I often use the following diagram to help explain the concept of the ‘Soma’. I have found it to be a useful way to elaborate on this idea. In his book Somatics, Thomas Hanna defined ‘Soma’ as ‘the body experienced from within’. That is, your first-person internalised experience of yourself.
So let’s say the circle above represents your physical body and all its associated physical sensations. Hunger, thirst, hot, cold, pleasure, pain, tension, fatigue, and so on. These sensations are constantly changing. So we include arrows on the circle to reflect this ever changing flow of sensations
Now we add a second circle to represent your mind or mental faculties. All your thought processes essentially. We add an arrow to this circle to indicate that thoughts and mental activity are also always in flux, changing, flowing.
Traditionally in western culture we tend to look at these facets of ourselves as somewhat separate from each other. Mental health as distinct from physical health etc. But the reality is…
…you exist right in the middle where all these elements converge and overlap. That is the point from where we live out our first-person experience of ourselves. The ‘Soma’;And what is it that we experience? The constant flow of ever changing physical sensations, mental activity, thoughts and emotions. All three aspects of our experience are overlapping and concurrent, and they all have direct influence over each other. The following would be a closer visual representation of what we experience…
Our thoughts influence our emotions and in turn our physical body – mind racing, feeling anxious and tense.
Our emotions influence our physical body and in turn our thoughts – one can be physically sick with worry/fear/apprehension.
Our physical body influences our emotions and in turn our thoughts.- angry and frustrated by chronic muscular pain.
Because they can all influence each other we can use one to make a change to another. Like using exercise to improve mental health, or breathing exercises to calm our emotions and quiet our mind.
But it is not so much that these elements influence each other, rather that they are different elements of the same thing as illustrated by the diagram. Looked at it in this way we begin to realise that there is no such thing as a mental state that is distinct from a physical or emotional state. There are really only unified states of being that encompass all facets of our experience; mental, emotional and physical. ‘Somatic’ states if you will.
To ‘experience your body from within’ is to experience all these facets of yourself, simultaneously, in real time, like we all do, all day every day.
So what is the relevance of all this?
Of the three elements, mental, emotional, and physical, the easiest one to manipulate is actually the physical, because we have, or can very quickly develop, direct control our our muscular system. This is where a Somatic movement practice comes in. By learning how to regulate your own muscle tension and increase your awareness of your physical body, you are also learning how to regulate an increase your awareness of your thoughts and emotions. Because as we have discovered, they are all just different elements of your ‘Soma’, your direct first-person experience of your own process. When regulating the ‘physical’, what you are actually doing is regulating your physical, mental and emotional, your unified state of being.

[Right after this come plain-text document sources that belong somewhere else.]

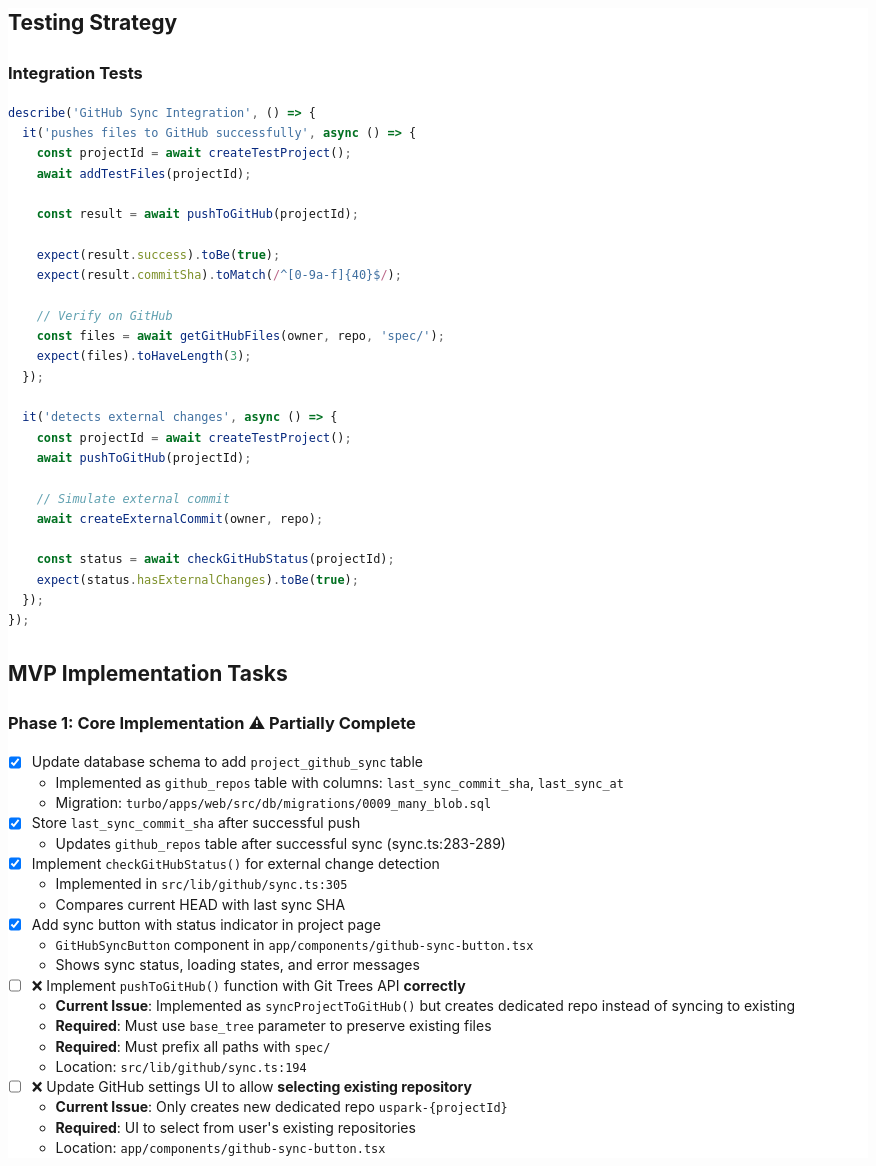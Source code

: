 ## Testing Strategy

### Integration Tests

```typescript
describe('GitHub Sync Integration', () => {
  it('pushes files to GitHub successfully', async () => {
    const projectId = await createTestProject();
    await addTestFiles(projectId);

    const result = await pushToGitHub(projectId);

    expect(result.success).toBe(true);
    expect(result.commitSha).toMatch(/^[0-9a-f]{40}$/);

    // Verify on GitHub
    const files = await getGitHubFiles(owner, repo, 'spec/');
    expect(files).toHaveLength(3);
  });

  it('detects external changes', async () => {
    const projectId = await createTestProject();
    await pushToGitHub(projectId);

    // Simulate external commit
    await createExternalCommit(owner, repo);

    const status = await checkGitHubStatus(projectId);
    expect(status.hasExternalChanges).toBe(true);
  });
});
```

## MVP Implementation Tasks

### Phase 1: Core Implementation ⚠️ Partially Complete
- [x] Update database schema to add `project_github_sync` table
  - Implemented as `github_repos` table with columns: `last_sync_commit_sha`, `last_sync_at`
  - Migration: `turbo/apps/web/src/db/migrations/0009_many_blob.sql`
- [x] Store `last_sync_commit_sha` after successful push
  - Updates `github_repos` table after successful sync (sync.ts:283-289)
- [x] Implement `checkGitHubStatus()` for external change detection
  - Implemented in `src/lib/github/sync.ts:305`
  - Compares current HEAD with last sync SHA
- [x] Add sync button with status indicator in project page
  - `GitHubSyncButton` component in `app/components/github-sync-button.tsx`
  - Shows sync status, loading states, and error messages
- [ ] ❌ Implement `pushToGitHub()` function with Git Trees API **correctly**
  - **Current Issue**: Implemented as `syncProjectToGitHub()` but creates dedicated repo instead of syncing to existing
  - **Required**: Must use `base_tree` parameter to preserve existing files
  - **Required**: Must prefix all paths with `spec/`
  - Location: `src/lib/github/sync.ts:194`
- [ ] ❌ Update GitHub settings UI to allow **selecting existing repository**
  - **Current Issue**: Only creates new dedicated repo `uspark-{projectId}`
  - **Required**: UI to select from user's existing repositories
  - Location: `app/components/github-sync-button.tsx`
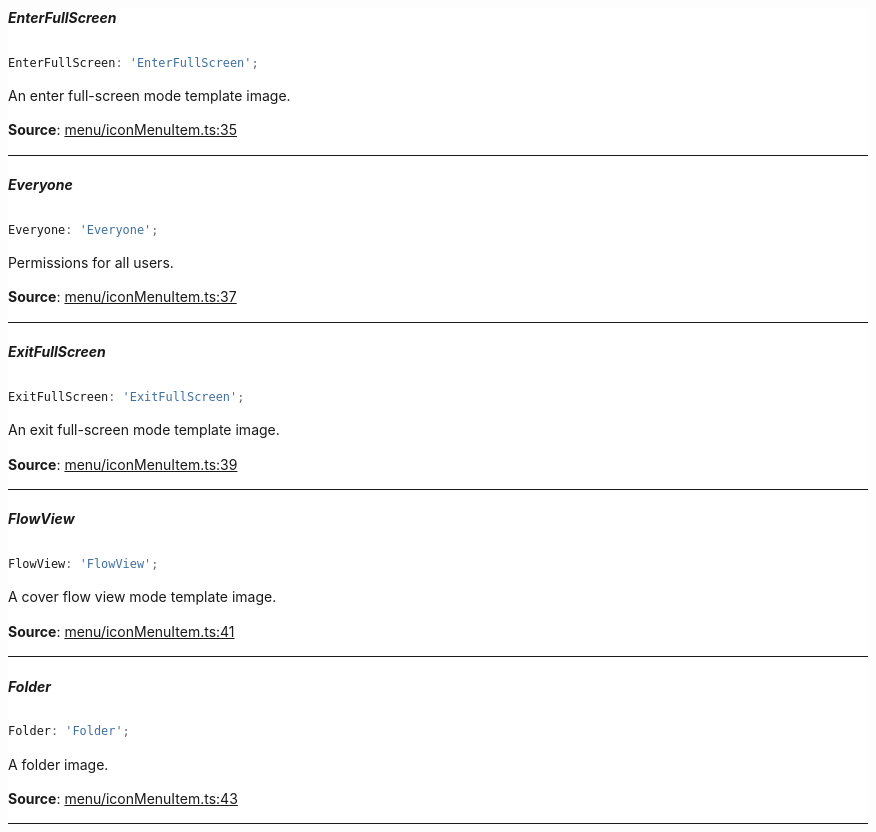 
##### EnterFullScreen

```ts
EnterFullScreen: 'EnterFullScreen';
```

An enter full-screen mode template image.

**Source**: [menu/iconMenuItem.ts:35](https://github.com/tauri-apps/tauri/blob/dev/tooling/api/src/menu/iconMenuItem.ts#L35)

---

##### Everyone

```ts
Everyone: 'Everyone';
```

Permissions for all users.

**Source**: [menu/iconMenuItem.ts:37](https://github.com/tauri-apps/tauri/blob/dev/tooling/api/src/menu/iconMenuItem.ts#L37)

---

##### ExitFullScreen

```ts
ExitFullScreen: 'ExitFullScreen';
```

An exit full-screen mode template image.

**Source**: [menu/iconMenuItem.ts:39](https://github.com/tauri-apps/tauri/blob/dev/tooling/api/src/menu/iconMenuItem.ts#L39)

---

##### FlowView

```ts
FlowView: 'FlowView';
```

A cover flow view mode template image.

**Source**: [menu/iconMenuItem.ts:41](https://github.com/tauri-apps/tauri/blob/dev/tooling/api/src/menu/iconMenuItem.ts#L41)

---

##### Folder

```ts
Folder: 'Folder';
```

A folder image.

**Source**: [menu/iconMenuItem.ts:43](https://github.com/tauri-apps/tauri/blob/dev/tooling/api/src/menu/iconMenuItem.ts#L43)

---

When you can release the muscular tension that accumulates in the physical body, you are also releasing the associated thoughts and emotional states that are bound up in the physical state. Because it’s all the one process. You are not a mind and a body, you are a constantly moving, changing, evolving, growing, self-aware process. You are a body, experienced from within. You are a ‘Soma’.
If any of these ideas resonate with you and you think you’d like to learn more about Somatics, I’d love to hear from you! Feel free to get in touch. You can contact me here and you can find my online Somatic movement classes and 1-1 options here.
Thanks for reading!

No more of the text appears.